Menjadi Relawan
Terjun ke dunia kerelawanan di bidang kesehatan mental, Agus kemudian mempelajari bahwa orang dengan gangguan mental termasuk ke dalam ragam disabilitas mental psikososial yang diakui Convention on the Rights of Persons with Disabilities (CRPD).
Tidak hanya diakui ragamnya secara internasional, sambungnya, ia juga lalu mempelajari bahwa orang dengan ragam disabilitas mental psikososial juga punya hak akomodasi layak di lingkungan kerja dan dunia pendidikan. Hak ini juga diakui dalam perundang-undangan Indonesia terkait disabilitas.
“Untuk teman-teman disabilitas mental psikososial yang sudah terdiagnosis, ketika alami masalah di ujian, ada adjusment yang perlu diberikan right away (langsung) oleh penyelenggara pendidikan,” kata Agus.
“Ketahui bahwa kita punya reasonable accomodation di dunia pendidikan, seperti tambahan waktu ujian, format tulisan diganti presentasi: fleksibilitas yang disesuaikan dengan kondisi psikologis.
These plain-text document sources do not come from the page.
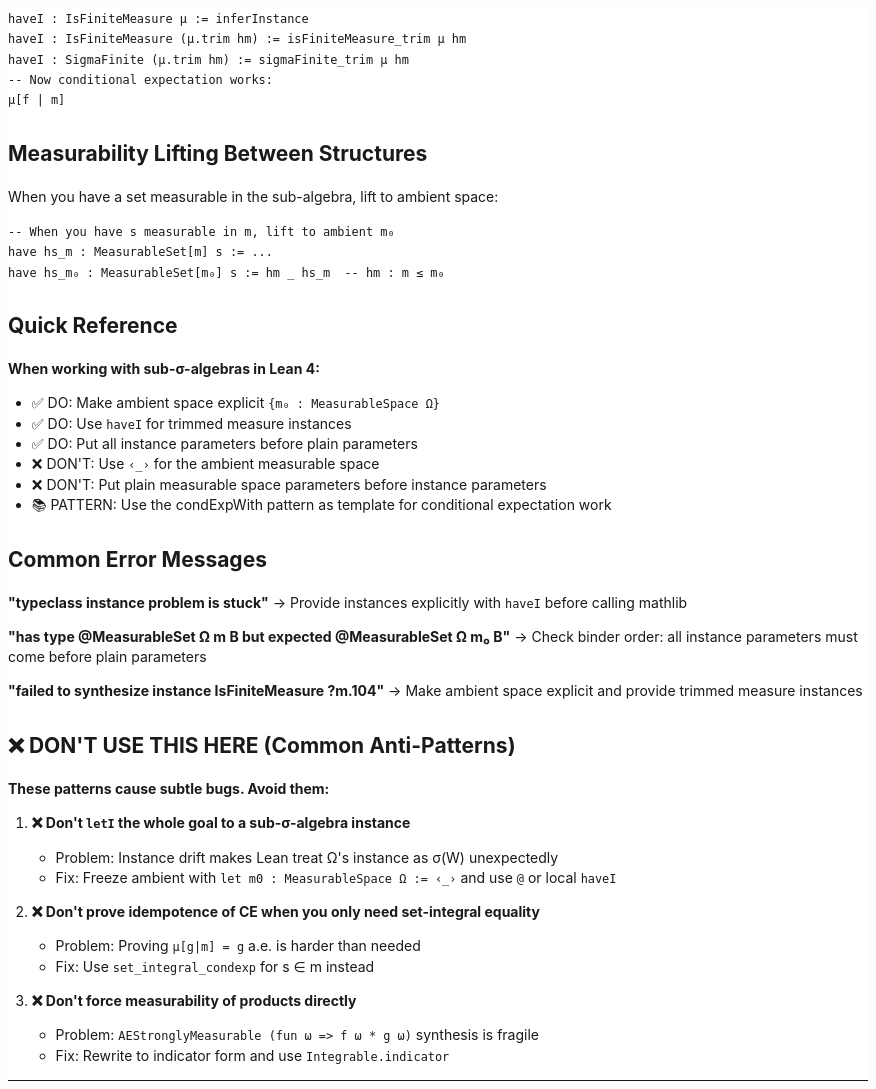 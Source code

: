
 ```lean
haveI : IsFiniteMeasure μ := inferInstance
haveI : IsFiniteMeasure (μ.trim hm) := isFiniteMeasure_trim μ hm
haveI : SigmaFinite (μ.trim hm) := sigmaFinite_trim μ hm
-- Now conditional expectation works:
μ[f | m]
```

## Measurability Lifting Between Structures

When you have a set measurable in the sub-algebra, lift to ambient space:

```lean
-- When you have s measurable in m, lift to ambient m₀
have hs_m : MeasurableSet[m] s := ...
have hs_m₀ : MeasurableSet[m₀] s := hm _ hs_m  -- hm : m ≤ m₀
```

## Quick Reference

**When working with sub-σ-algebras in Lean 4:**
- ✅ DO: Make ambient space explicit `{m₀ : MeasurableSpace Ω}`
- ✅ DO: Use `haveI` for trimmed measure instances
- ✅ DO: Put all instance parameters before plain parameters
- ❌ DON'T: Use `‹_›` for the ambient measurable space
- ❌ DON'T: Put plain measurable space parameters before instance parameters
- 📚 PATTERN: Use the condExpWith pattern as template for conditional expectation work

## Common Error Messages

**"typeclass instance problem is stuck"**
→ Provide instances explicitly with `haveI` before calling mathlib

**"has type @MeasurableSet Ω m B but expected @MeasurableSet Ω m₀ B"**
→ Check binder order: all instance parameters must come before plain parameters

**"failed to synthesize instance IsFiniteMeasure ?m.104"**
→ Make ambient space explicit and provide trimmed measure instances

## ❌ DON'T USE THIS HERE (Common Anti-Patterns)

**These patterns cause subtle bugs. Avoid them:**

1. **❌ Don't `letI` the whole goal to a sub-σ-algebra instance**
   - Problem: Instance drift makes Lean treat Ω's instance as σ(W) unexpectedly
   - Fix: Freeze ambient with `let m0 : MeasurableSpace Ω := ‹_›` and use `@` or local `haveI`

2. **❌ Don't prove idempotence of CE when you only need set-integral equality**
   - Problem: Proving `μ[g|m] = g` a.e. is harder than needed
   - Fix: Use `set_integral_condexp` for s ∈ m instead

3. **❌ Don't force measurability of products directly**
   - Problem: `AEStronglyMeasurable (fun ω => f ω * g ω)` synthesis is fragile
   - Fix: Rewrite to indicator form and use `Integrable.indicator`

---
Jika tidak diakomodasi, penyelenggara pendidikan bisa dikenai sanksi administrasi,” kata Agus.
Ia menuturkan, aturan terkait hak disabilitas mental psikososial sebagai invincible disability masih menghadapi tantangan baik dari pelajar sendiri maupun warga penyelenggara pendidikannya.
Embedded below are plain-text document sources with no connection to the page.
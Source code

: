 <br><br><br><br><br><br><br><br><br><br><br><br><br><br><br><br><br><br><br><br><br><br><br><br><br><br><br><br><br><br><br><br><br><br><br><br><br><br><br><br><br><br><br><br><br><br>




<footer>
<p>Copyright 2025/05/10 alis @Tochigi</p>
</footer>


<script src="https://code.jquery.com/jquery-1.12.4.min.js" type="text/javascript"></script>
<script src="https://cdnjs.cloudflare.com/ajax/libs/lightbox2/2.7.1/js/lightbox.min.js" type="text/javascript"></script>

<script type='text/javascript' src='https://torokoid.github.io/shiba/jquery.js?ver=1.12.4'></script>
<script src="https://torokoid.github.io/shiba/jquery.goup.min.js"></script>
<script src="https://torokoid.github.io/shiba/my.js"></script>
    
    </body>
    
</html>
Sebab, identifikasi orang dengan ragam disabilitas ini tak bisa secara kasat mata seperti halnya orang dengan disabilitas fisik.
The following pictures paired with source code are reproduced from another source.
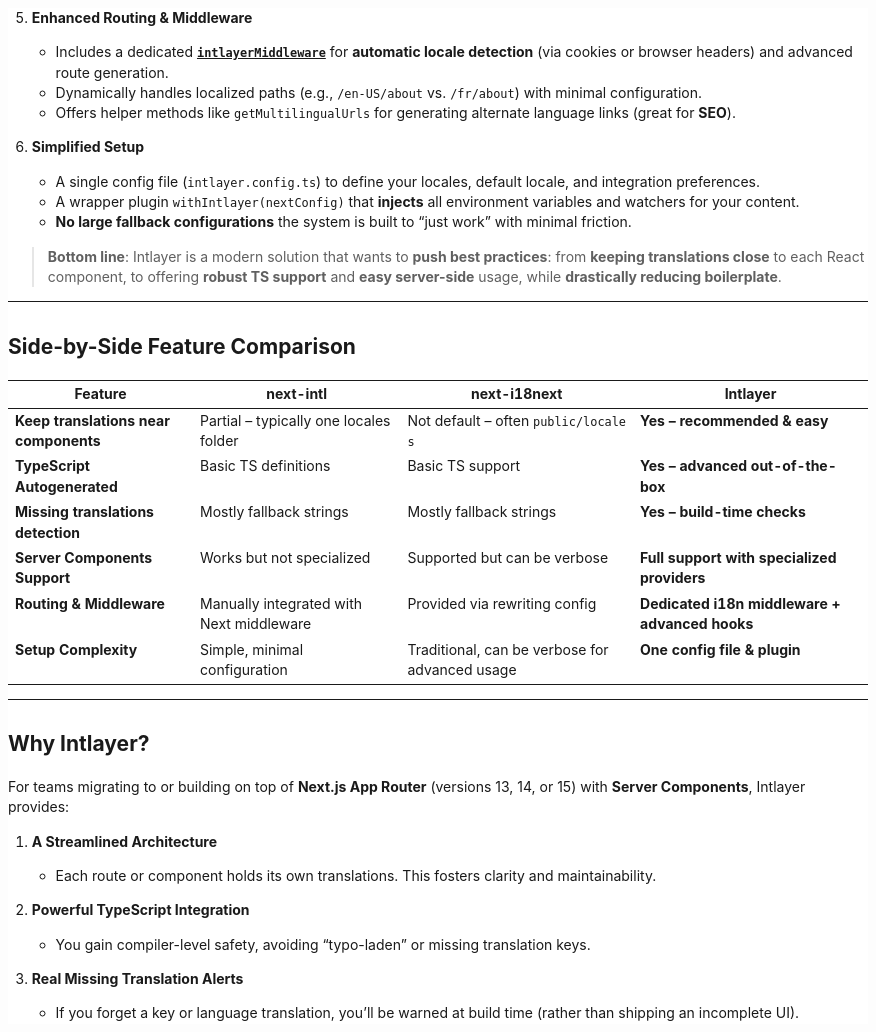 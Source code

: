 5. **Enhanced Routing & Middleware**

   - Includes a dedicated [**`intlayerMiddleware`**](#) for **automatic locale detection** (via cookies or browser headers) and advanced route generation.
   - Dynamically handles localized paths (e.g., `/en-US/about` vs. `/fr/about`) with minimal configuration.
   - Offers helper methods like `getMultilingualUrls` for generating alternate language links (great for **SEO**).

6. **Simplified Setup**
   - A single config file (`intlayer.config.ts`) to define your locales, default locale, and integration preferences.
   - A wrapper plugin `withIntlayer(nextConfig)` that **injects** all environment variables and watchers for your content.
   - **No large fallback configurations** the system is built to “just work” with minimal friction.

> **Bottom line**: Intlayer is a modern solution that wants to **push best practices**: from **keeping translations close** to each React component, to offering **robust TS support** and **easy server-side** usage, while **drastically reducing boilerplate**.

---

## Side-by-Side Feature Comparison

| **Feature**                           | **next-intl**                            | **next-i18next**                               | **Intlayer**                                   |
| ------------------------------------- | ---------------------------------------- | ---------------------------------------------- | ---------------------------------------------- |
| **Keep translations near components** | Partial – typically one locales folder   | Not default – often `public/locales`           | **Yes – recommended & easy**                   |
| **TypeScript Autogenerated**          | Basic TS definitions                     | Basic TS support                               | **Yes – advanced out-of-the-box**              |
| **Missing translations detection**    | Mostly fallback strings                  | Mostly fallback strings                        | **Yes – build-time checks**                    |
| **Server Components Support**         | Works but not specialized                | Supported but can be verbose                   | **Full support with specialized providers**    |
| **Routing & Middleware**              | Manually integrated with Next middleware | Provided via rewriting config                  | **Dedicated i18n middleware + advanced hooks** |
| **Setup Complexity**                  | Simple, minimal configuration            | Traditional, can be verbose for advanced usage | **One config file & plugin**                   |

---

## Why Intlayer?

For teams migrating to or building on top of **Next.js App Router** (versions 13, 14, or 15) with **Server Components**, Intlayer provides:

1. **A Streamlined Architecture**

   - Each route or component holds its own translations. This fosters clarity and maintainability.

2. **Powerful TypeScript Integration**

   - You gain compiler-level safety, avoiding “typo-laden” or missing translation keys.

3. **Real Missing Translation Alerts**

   - If you forget a key or language translation, you’ll be warned at build time (rather than shipping an incomplete UI).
Lebih lanjut, perlu SOP di institusi pendidikan, training bagi guru dan dosen, hingga pemerintah daerah yang seharusnya memiliki unit untuk mengakomodasi pelatihan terkait hak dan kebutuhan warga disabilitas mental psikososial.
Harapannya, siswa dan mahasiswa tidak takut mendapat stigma saat meminta hak seperti cuti karena kondisi dan diagnosis kesehatan mentalnya. Lebih lanjut, mahasiswa juga tak terpikir drop out dan jadi tak percaya akan kemampuannya di masa depan.